Sunday, March 14, 2010

Temasek & Its Bank CEOs

What is it about Temasek and its banks CEOs. One or two resignations may be coincidence, but the number of frequent "resignations" by Temasek owned bank CEOs may hint at something very wrong with the way Temasek manage their units.



Temasek has lost billions during the crisis. Their Bank CEO in India was pressured into leaving. Their Indonesian CEO (Bank Danamon) also recently resigned under pressure, and now Bridget Lai.

The DBS Bank CEO position is also a hot seat. The Asian-American's predecessors - Frenchman Philippe Paillart and American John Olds - each didn't last more than 2 years. It's not bad that Jackson Tai managed to stay in the largest bank in ASEAN for six years. Still one can't help but think why the rapid changes. Were they "pressured" to resign?

The problem I think stems from the way Temasek wields its power.

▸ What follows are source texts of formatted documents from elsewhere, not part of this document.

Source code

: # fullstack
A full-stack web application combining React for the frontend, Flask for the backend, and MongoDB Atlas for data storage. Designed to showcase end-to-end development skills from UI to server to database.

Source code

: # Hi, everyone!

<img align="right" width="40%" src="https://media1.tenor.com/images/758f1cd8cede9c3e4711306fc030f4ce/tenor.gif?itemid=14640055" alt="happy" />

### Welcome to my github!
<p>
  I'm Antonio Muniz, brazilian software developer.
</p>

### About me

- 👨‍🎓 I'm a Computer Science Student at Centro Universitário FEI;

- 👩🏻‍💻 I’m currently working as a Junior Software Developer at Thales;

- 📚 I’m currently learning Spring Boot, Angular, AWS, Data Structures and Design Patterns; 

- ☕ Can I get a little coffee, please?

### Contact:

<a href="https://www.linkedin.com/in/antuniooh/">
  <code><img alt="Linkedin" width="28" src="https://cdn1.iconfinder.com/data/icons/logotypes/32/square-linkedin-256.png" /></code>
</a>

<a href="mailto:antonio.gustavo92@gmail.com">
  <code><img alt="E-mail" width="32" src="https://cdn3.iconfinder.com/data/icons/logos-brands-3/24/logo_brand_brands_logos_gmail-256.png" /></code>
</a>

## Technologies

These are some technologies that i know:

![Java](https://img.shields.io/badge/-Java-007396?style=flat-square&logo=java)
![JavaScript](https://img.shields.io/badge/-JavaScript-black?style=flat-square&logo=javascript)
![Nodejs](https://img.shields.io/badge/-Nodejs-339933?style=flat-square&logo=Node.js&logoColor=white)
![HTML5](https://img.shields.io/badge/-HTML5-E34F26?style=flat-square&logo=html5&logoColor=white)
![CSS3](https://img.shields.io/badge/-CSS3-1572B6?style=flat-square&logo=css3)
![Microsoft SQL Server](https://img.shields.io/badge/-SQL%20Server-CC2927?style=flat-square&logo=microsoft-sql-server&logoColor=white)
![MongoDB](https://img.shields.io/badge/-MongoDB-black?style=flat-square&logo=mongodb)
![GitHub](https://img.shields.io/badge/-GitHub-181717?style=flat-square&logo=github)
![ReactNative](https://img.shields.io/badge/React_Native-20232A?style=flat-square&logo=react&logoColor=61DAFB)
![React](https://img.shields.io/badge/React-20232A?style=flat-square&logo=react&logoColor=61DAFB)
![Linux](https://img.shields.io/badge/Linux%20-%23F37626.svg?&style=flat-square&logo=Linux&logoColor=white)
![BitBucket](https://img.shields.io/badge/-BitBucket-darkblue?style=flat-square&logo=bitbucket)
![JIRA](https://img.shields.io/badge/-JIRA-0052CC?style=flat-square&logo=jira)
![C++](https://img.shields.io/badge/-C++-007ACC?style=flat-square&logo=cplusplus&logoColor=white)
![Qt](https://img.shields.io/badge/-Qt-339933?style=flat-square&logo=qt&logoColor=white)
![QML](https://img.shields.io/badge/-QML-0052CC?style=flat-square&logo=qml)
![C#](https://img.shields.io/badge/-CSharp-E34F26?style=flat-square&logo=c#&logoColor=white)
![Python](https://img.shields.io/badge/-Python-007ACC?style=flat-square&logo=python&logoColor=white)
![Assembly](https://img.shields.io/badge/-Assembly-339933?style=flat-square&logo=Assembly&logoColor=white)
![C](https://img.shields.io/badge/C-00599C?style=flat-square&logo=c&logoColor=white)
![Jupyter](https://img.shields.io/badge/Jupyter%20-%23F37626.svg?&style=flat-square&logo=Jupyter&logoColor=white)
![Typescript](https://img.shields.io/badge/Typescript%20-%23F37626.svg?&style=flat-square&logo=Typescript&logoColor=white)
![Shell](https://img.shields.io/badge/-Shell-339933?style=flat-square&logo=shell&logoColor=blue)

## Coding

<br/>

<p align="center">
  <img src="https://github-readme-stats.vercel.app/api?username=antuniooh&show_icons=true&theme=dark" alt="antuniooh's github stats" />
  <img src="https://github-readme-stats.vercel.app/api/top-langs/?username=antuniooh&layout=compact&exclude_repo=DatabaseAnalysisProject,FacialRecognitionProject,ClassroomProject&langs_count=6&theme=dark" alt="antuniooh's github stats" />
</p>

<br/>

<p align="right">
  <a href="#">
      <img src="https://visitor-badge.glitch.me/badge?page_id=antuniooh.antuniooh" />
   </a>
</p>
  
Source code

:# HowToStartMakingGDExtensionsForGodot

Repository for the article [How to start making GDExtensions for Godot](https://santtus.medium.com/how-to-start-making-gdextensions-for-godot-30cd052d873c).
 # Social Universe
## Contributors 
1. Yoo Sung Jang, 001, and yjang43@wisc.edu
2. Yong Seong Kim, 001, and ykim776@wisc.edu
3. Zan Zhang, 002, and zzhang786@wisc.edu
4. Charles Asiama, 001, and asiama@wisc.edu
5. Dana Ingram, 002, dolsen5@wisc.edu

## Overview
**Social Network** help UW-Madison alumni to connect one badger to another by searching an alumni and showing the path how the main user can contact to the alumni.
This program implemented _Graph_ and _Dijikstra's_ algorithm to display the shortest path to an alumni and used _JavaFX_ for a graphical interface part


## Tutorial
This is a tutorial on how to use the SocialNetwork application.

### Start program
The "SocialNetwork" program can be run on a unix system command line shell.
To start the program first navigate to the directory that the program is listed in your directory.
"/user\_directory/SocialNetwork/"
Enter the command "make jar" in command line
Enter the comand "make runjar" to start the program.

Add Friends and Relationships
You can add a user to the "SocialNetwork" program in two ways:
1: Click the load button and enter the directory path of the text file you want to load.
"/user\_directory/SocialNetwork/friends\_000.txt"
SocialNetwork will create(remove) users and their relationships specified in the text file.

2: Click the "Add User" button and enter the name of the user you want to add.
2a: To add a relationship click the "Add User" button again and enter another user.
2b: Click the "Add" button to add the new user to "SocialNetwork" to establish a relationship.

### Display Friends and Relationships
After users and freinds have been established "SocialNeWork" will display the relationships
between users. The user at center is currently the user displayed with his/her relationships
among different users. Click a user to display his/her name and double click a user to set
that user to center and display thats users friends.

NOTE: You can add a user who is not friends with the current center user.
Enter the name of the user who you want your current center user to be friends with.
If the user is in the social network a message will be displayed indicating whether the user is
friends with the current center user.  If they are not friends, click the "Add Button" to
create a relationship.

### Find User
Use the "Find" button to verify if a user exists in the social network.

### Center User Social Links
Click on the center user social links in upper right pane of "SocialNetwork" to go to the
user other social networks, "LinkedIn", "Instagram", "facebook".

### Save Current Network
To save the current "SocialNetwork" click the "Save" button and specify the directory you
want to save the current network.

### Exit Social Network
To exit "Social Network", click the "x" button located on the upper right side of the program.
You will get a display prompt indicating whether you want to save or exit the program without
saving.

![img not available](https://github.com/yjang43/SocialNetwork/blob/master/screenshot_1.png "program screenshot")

Its the inability to "let go" and empower their CEOs. Its also they way they appoint "people onto the boards of the bank". Those appointed are probably "too beholden" to Temasek, and rather than having a synergistic board, you have a board that continuously watch over and second guess every major decision by the CEO.

Temasek better change their ways. You live or die with the CEOs you appoint - once you have appointed them, unless they do something drastically that impairs the value of the bank, then you do something. You look at the entity they are managing and then sit down to set reasonable targets on metrics to be achieved, then leave them to do it. No one in the CEO position wants their every move to be second-guessed, no one in those position wants to have "micro bickerings" and "fine tuning suggestions" every month from the top.

Temasek do pay top dollar, so compensation is not an issue. Temasek needs to re-evaluate how they do things. Temasek has shown that they have been very poor in reading macro signals, very poor in digging deep on financials when buying those large banks. They have been too driven by "top strategy decisions to get into big banks and big financials" in a big way without proper understanding of business cycles or a decent understanding of the various underlying business models of the big banks.


Then they get too "close" with the smaller banks and their CEOs, to the extent of frustration for many of these CEOs. The board is no help to the CEOs as they act like sheriffs for Temasek rather than a cohesive board.

Temasek have proven that they cocked up royally when investing in big banks. Now with smaller banks, where they can appoint most onto the boards, they have also shown a great affinity to piss off CEOs.